17th June 2014 Posted by

In articulating what a circular economy should look like, the latest thinking is that it is not just about recycling, where end-of-use articles and products are destroyed in order to recover the materials contained in them. There is a so-called ‘inner loop’ of reuse that should be prioritised first.

Products that have come to the end of their ‘first’ life should be repaired or refurbished and put back into productive use. The Local Government Association’s report Routes to Reuse (March 2014) estimates that England disposes of almost 615,000 tonnes of reusable textiles, waste electrical and electronic equipment (WEEE) and furniture each year, with a total notional resale value of £375 million if this material were reused instead.

But we should not confuse financial value with resource savings. A paper published in 20061 estimated that, taking WEEE as an example, even if 100 per cent of domestic products were reused, the saving in raw material and energy use would amount to less than one per cent. Why might this be so?

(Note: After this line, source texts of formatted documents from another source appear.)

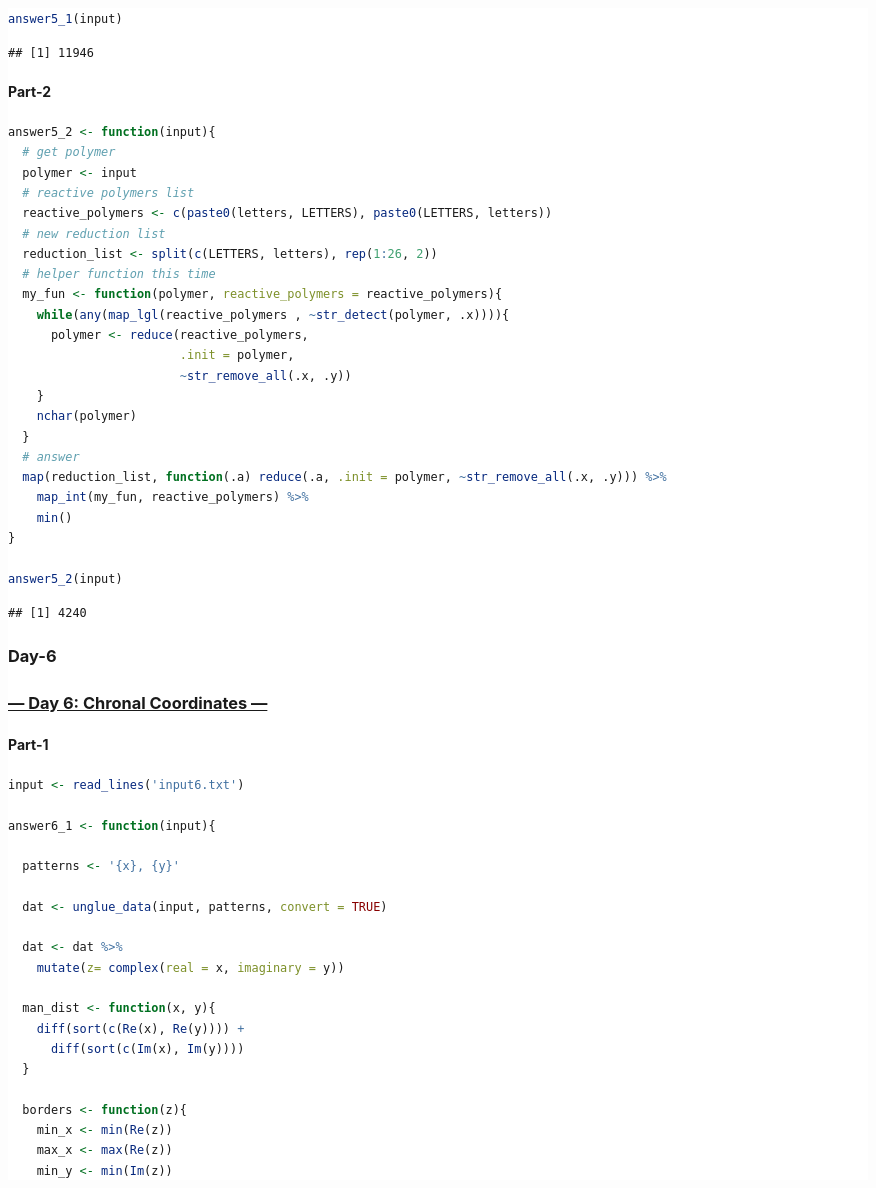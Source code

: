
 ``` r
answer5_1(input)
```

    ## [1] 11946

#### Part-2

``` r
answer5_2 <- function(input){
  # get polymer
  polymer <- input
  # reactive polymers list
  reactive_polymers <- c(paste0(letters, LETTERS), paste0(LETTERS, letters))
  # new reduction list
  reduction_list <- split(c(LETTERS, letters), rep(1:26, 2))
  # helper function this time
  my_fun <- function(polymer, reactive_polymers = reactive_polymers){
    while(any(map_lgl(reactive_polymers , ~str_detect(polymer, .x)))){
      polymer <- reduce(reactive_polymers, 
                        .init = polymer,
                        ~str_remove_all(.x, .y))
    }
    nchar(polymer)
  }
  # answer
  map(reduction_list, function(.a) reduce(.a, .init = polymer, ~str_remove_all(.x, .y))) %>% 
    map_int(my_fun, reactive_polymers) %>% 
    min()
}

answer5_2(input)
```

    ## [1] 4240

### Day-6

### [— Day 6: Chronal Coordinates —](https://adventofcode.com/2018/day/6)

#### Part-1

``` r
input <- read_lines('input6.txt')

answer6_1 <- function(input){
  
  patterns <- '{x}, {y}'
  
  dat <- unglue_data(input, patterns, convert = TRUE)
  
  dat <- dat %>% 
    mutate(z= complex(real = x, imaginary = y))
  
  man_dist <- function(x, y){
    diff(sort(c(Re(x), Re(y)))) + 
      diff(sort(c(Im(x), Im(y))))
  }
  
  borders <- function(z){
    min_x <- min(Re(z))
    max_x <- max(Re(z))
    min_y <- min(Im(z))
```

The calculation rests crucially on the proportion of the total material stock used in a particular sector. UK figures are scarce but, taking as an example the flow of copper through the economy of the US state of Connecticut, five per cent of the total usage is in all domestic equipment, including WEEE, according to a study by the Yale School of Forestry & Environmental Studies2. Assuming 100 per cent capture of the products at end-of-life and 100 per cent reuse with no wastage, it means a resource saving for virgin copper of five per cent.

In general terms, the study found that a 25 per cent reduction in resource consumption could be achieved either by increasing WEEE recycling efficiency by five per cent (without reuse) or by increasing WEEE reuse by 85 per cent. In other words, on a like-for-like basis, recycling was generally more efficient for saving virgin raw materials than was reuse, though the precise proportions varied by product type.

What might this mean for the UK? Firstly, we do not have material flow information to the level of detail required for this type of calculation. In effect, we are flying blind when we make decisions from a resource conservation standpoint as to which products should be reused, and which recycled.

Secondly, the Yale study found that, while as an input domestic equipment only consumed five per cent of the total stock (less in WEEE), as an output domestic WEEE contained 15 per cent of the total copper discarded after use.

Clearly, improving the capture rate of domestic WEEE is extremely important, whether we reuse it to (mainly) capture value or we recycle it to (mainly) conserve resources.

1 Truttmann, and Rechberger: Contribution to resource conservation by reuse of electrical and electronic household appliances; Resources, Conservation & Recycling, Vol 48, pp249 – 262.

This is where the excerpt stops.